Being privileged

Nathan W. Pyle / Via buzzfeed.com

by Tommy Pass

I saw an interesting article on a website called buzzfeed.com. It told of an exercise lead by a high school teacher to his students. He instructs his students to crumple up a piece of scrap paper and moves the rubbish bin to the front of the classroom. He then explains the rules of the game; he tells the students that they all represent a population of a country and that in order to move up to the upper class, all they need to do is to throw their crumpled up paper into the rubbish bin at the front of the classroom all while staying in their seat.

The students at the back of the classroom instantly complained, stating that the students sat in front of the classroom have a much greater advantage in the game. The results were as expected, the students sitting at the front of the classroom all had a very easy time getting their papers in the bin, while the students sitting at the back of the classroom had a very difficult time doing so, with only very few managing to get their papers in. The point of the game was to show what privilege looks like, the problems that arise within a society with low social mobility. What happened in the game is that the ones in the back of the classroom complained about their disadvantage while nobody in the front complained as all they saw in front of them was the small space between them and their goal. This can be compared to what occurs within a society with low social mobility; the working class complain about their disadvantages within the society while ignorantly being labelled as simply being uneducated and lazy.
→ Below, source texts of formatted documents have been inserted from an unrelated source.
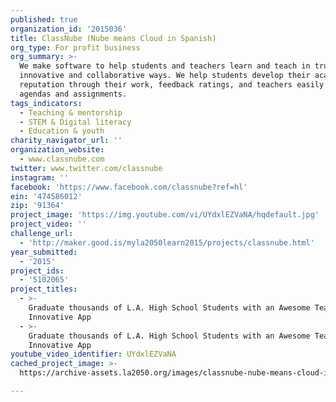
 ```yaml
---
published: true
organization_id: '2015036'
title: ClassNube (Nube means Cloud in Spanish)
org_type: For profit business
org_summary: >-
  We make software to help students and teachers learn and teach in truly
  innovative and collaborative ways. We help students develop their academic
  reputation through their work, feedback ratings, and teachers easily share
  agendas and assignments.
tags_indicators:
  - Teaching & mentorship
  - STEM & Digital literacy
  - Education & youth
charity_navigator_url: ''
organization_website:
  - www.classnube.com
twitter: www.twitter.com/classnube
instagram: ''
facebook: 'https://www.facebook.com/classnube?ref=hl'
ein: '474586012'
zip: '91364'
project_image: 'https://img.youtube.com/vi/UYdxlEZVaNA/hqdefault.jpg'
project_video: ''
challenge_url:
  - 'http://maker.good.is/myla2050learn2015/projects/classnube.html'
year_submitted:
  - '2015'
project_ids:
  - '5102065'
project_titles:
  - >-
    Graduate thousands of L.A. High School Students with an Awesome Teacher & an
    Innovative App 
  - >-
    Graduate thousands of L.A. High School Students with an Awesome Teacher & an
    Innovative App
youtube_video_identifier: UYdxlEZVaNA
cached_project_image: >-
  https://archive-assets.la2050.org/images/classnube-nube-means-cloud-in-spanish/img.youtube.com/vi/UYdxlEZVaNA/hqdefault.jpg

---
```

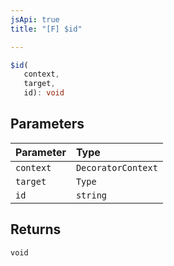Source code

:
```yaml
---
jsApi: true
title: "[F] $id"

---
```

```ts
$id(
   context, 
   target, 
   id): void
```

## Parameters

| Parameter | Type |
| :------ | :------ |
| `context` | `DecoratorContext` |
| `target` | `Type` |
| `id` | `string` |

## Returns

`void`
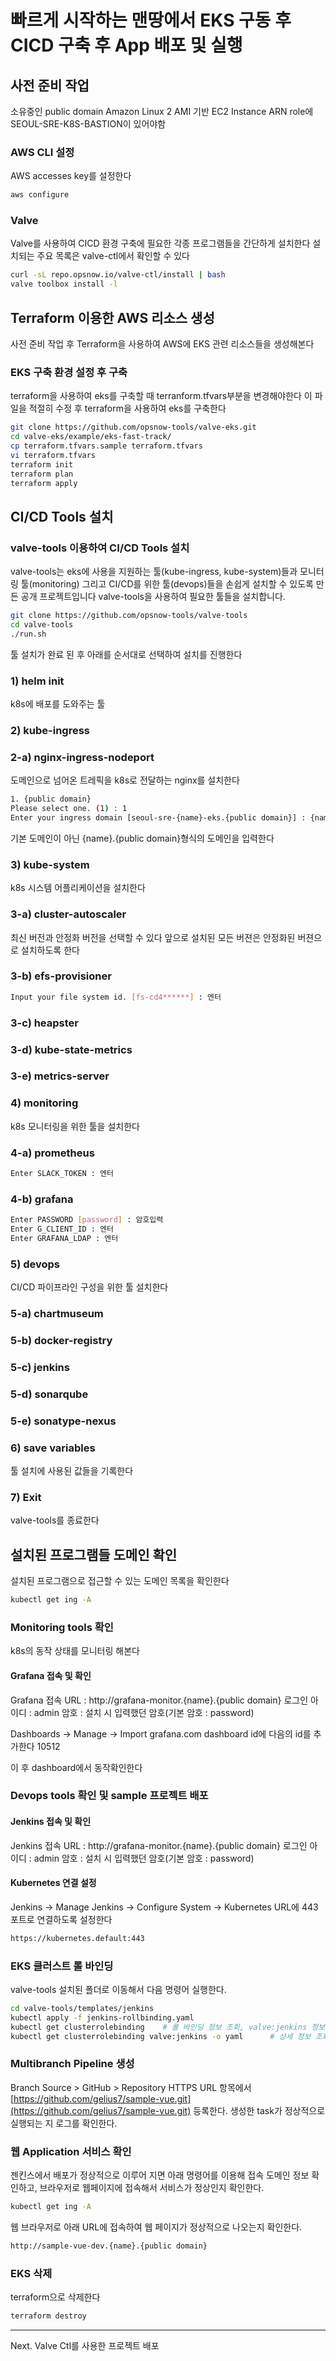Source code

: # 빠르게 시작하는 맨땅에서 EKS 구동 후 CICD 구축 후 App 배포 및 실행

## 사전 준비 작업

소유중인 public domain
Amazon Linux 2 AMI 기반 EC2 Instance
ARN role에 SEOUL-SRE-K8S-BASTION이 있어야함

### AWS CLI 설정

AWS accesses key를 설정한다

```bash
aws configure
```

### Valve

Valve를 사용하여 CICD 환경 구축에 필요한 각종 프로그램들을 간단하게 설치한다
설치되는 주요 목록은 valve-ctl에서 확인할 수 있다

```bash
curl -sL repo.opsnow.io/valve-ctl/install | bash
valve toolbox install -l
```

## Terraform 이용한 AWS 리소스 생성

사전 준비 작업 후 Terraform을 사용하여 AWS에 EKS 관련 리소스들을 생성해본다

### EKS 구축 환경 설정 후 구축

terraform을 사용하여 eks를 구축할 때 terranform.tfvars부분을 변경해야한다
이 파일을 적절히 수정 후 terraform을 사용하여 eks를 구축한다

```bash
git clone https://github.com/opsnow-tools/valve-eks.git
cd valve-eks/example/eks-fast-track/
cp terraform.tfvars.sample terraform.tfvars
vi terraform.tfvars
terraform init
terraform plan
terraform apply
```

## CI/CD Tools 설치

### valve-tools 이용하여 CI/CD Tools 설치

valve-tools는 eks에 사용을 지원하는 툴(kube-ingress, kube-system)들과 모니터링 툴(monitoring) 그리고 CI/CD를 위한 툴(devops)들을 손쉽게 설치할 수 있도록 만든 공개 프로젝트입니다
valve-tools을 사용하여 필요한 툴들을 설치합니다.

```bash
git clone https://github.com/opsnow-tools/valve-tools
cd valve-tools
./run.sh
```

툴 설치가 완료 된 후 아래를 순서대로 선택하여 설치를 진행한다

### 1) helm init

k8s에 배포를 도와주는 툴

### 2) kube-ingress

### 2-a) nginx-ingress-nodeport

도메인으로 넘어온 트레픽을 k8s로 전달하는 nginx를 설치한다

```bash
1. {public domain}
Please select one. (1) : 1
Enter your ingress domain [seoul-sre-{name}-eks.{public domain}] : {name}.{public domain}
```

기본 도메인이 아닌 {name}.{public domain}형식의 도메인을 입력한다

### 3) kube-system

k8s 시스템 어플리케이션을 설치한다

### 3-a) cluster-autoscaler

최신 버전과 안정화 버전을 선택할 수 있다
앞으로 설치된 모든 버젼은 안정화된 버젼으로 설치하도록 한다

### 3-b) efs-provisioner

```bash
Input your file system id. [fs-cd4******] : 엔터
```

### 3-c) heapster

### 3-d) kube-state-metrics

### 3-e) metrics-server

### 4) monitoring

k8s 모니터링을 위한 툴을 설치한다

### 4-a) prometheus

```bash
Enter SLACK_TOKEN : 엔터
```

### 4-b) grafana

```bash
Enter PASSWORD [password] : 암호입력  
Enter G_CLIENT_ID : 엔터
Enter GRAFANA_LDAP : 엔터
```

### 5) devops

CI/CD 파이프라인 구성을 위한 툴 설치한다

### 5-a) chartmuseum

### 5-b) docker-registry

### 5-c) jenkins

### 5-d) sonarqube

### 5-e) sonatype-nexus

### 6) save variables

툴 설치에 사용된 값들을 기록한다

### 7) Exit

valve-tools를 종료한다

## 설치된 프로그램들 도메인 확인

설치된 프로그램으로 접근할 수 있는 도메인 목록을 확인한다

```bash
kubectl get ing -A
```

### Monitoring tools 확인

k8s의 동작 상태를 모니터링 해본다

#### Grafana 접속 및 확인

Grafana 접속 URL : http://grafana-monitor.{name}.{public domain}
로그인 아이디 : admin
암호 : 설치 시 입력했던 암호(기본 암호 : password)

Dashboards -> Manage -> Import
grafana.com dashboard id에 다음의 id를 추가한다
10512

이 후 dashboard에서 동작확인한다

### Devops tools 확인 및 sample 프로젝트 배포

#### Jenkins 접속 및 확인

Jenkins 접속 URL : http://grafana-monitor.{name}.{public domain}
로그인 아이디 : admin
암호 : 설치 시 입력했던 암호(기본 암호 : password)

#### Kubernetes 연결 설정

Jenkins -> Manage Jenkins -> Configure System -> Kubernetes URL에 443포트로 연결하도록 설정한다

```bash
https://kubernetes.default:443
```

### EKS 클러스트 롤 바인딩

valve-tools 설치된 폴더로 이동해서 다음 명령어 실행한다.

```bash
cd valve-tools/templates/jenkins
kubectl apply -f jenkins-rollbinding.yaml
kubectl get clusterrolebinding    # 롤 바인딩 정보 조회, valve:jenkins 정보 있는지 확인한다.
kubectl get clusterrolebinding valve:jenkins -o yaml      # 상세 정보 조회
```

### Multibranch Pipeline 생성

Branch Source > GitHub > Repository HTTPS URL 항목에서
[https://github.com/gelius7/sample-vue.git](https://github.com/gelius7/sample-vue.git) 등록한다.
생성한 task가 정상적으로 실행되는 지 로그를 확인한다.

### 웹 Application 서비스 확인

젠킨스에서 배포가 정상적으로 이루어 지면 아래 명령어를 이용해 접속 도메인 정보 확인하고, 브라우저로 웹페이지에 접속해서 서비스가 정상인지 확인한다.

```bash
kubectl get ing -A
```

웹 브라우저로 아래 URL에 접속하여 웹 페이지가 정상적으로 나오는지 확인한다.

```bash
http://sample-vue-dev.{name}.{public domain}
```

### EKS 삭제

terraform으로 삭제한다

```bash
terraform destroy
```

---

Next. Valve Ctl를 사용한 프로젝트 배포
We can compare this example to the veil of ignorance, which is argued by John Rawls. The students in the classroom where very aware of their position, everyone could see each other and everyone was very aware of each other’s advantages, all of whom having the exact same goal. If we were to implement the veil of ignorance in a classroom simulation, would we want to be randomly placed in a typically structured classroom where our chances of sitting right at the back are very high, thus making it very difficult for us to achieve our goal? Or would we want everyone to sit in a line, hence everyone being an equal distance from the rubbish bin? What if the goal was a joint effort, that what would benefit society the most was to get as many crumpled up pieces of scrap paper in the bin as possible? Would we then want to place so many students at the back of the classroom, making it extremely difficult for so many of them to reach the goal? I can’t speak for other people, but I for one would favour all students being placed in a row of equal distance from the rubbish bin, hence making it a fair challenge for everybody, the most attractive choice for me to be placed in from the veil of ignorance and also making it possible to fit the largest amount of crumpled up papers in the rubbish bin.

It is exactly the same in our society; the pros of an equal society far outnumber the cons. Some silver tongued outrider of the corporate world will make the argument sound very attractive for having a very unequal society, but this ignores the fact that we are all reliant on one another in society, none of us are in a world of our own. The truth is even huge corporations depend on the labour of their workforce. This workforce is expensively trained up by the state in the form of public education, state healthcare, etc. The same corporations also depend on the state for other benefits such as research and infrastructure, all (especially the stockholders) while trying to argue for a larger income gap, arguing that doing so will give a society greater competition, higher employment rate, etc. The arguments against a more equal society and higher social mobility is that doing so creates freeloaders and scroungers, but aren’t the ones who rely on the workforce of a state the ones who are the scroungers with their tax avoidance and refusal to pay their workers higher wages? The only ones who benefit from such an unjust society would be the super-rich, which add up to just a fraction of 1% of society, thus the percentage of society which would benefit from equality would be the vast majority.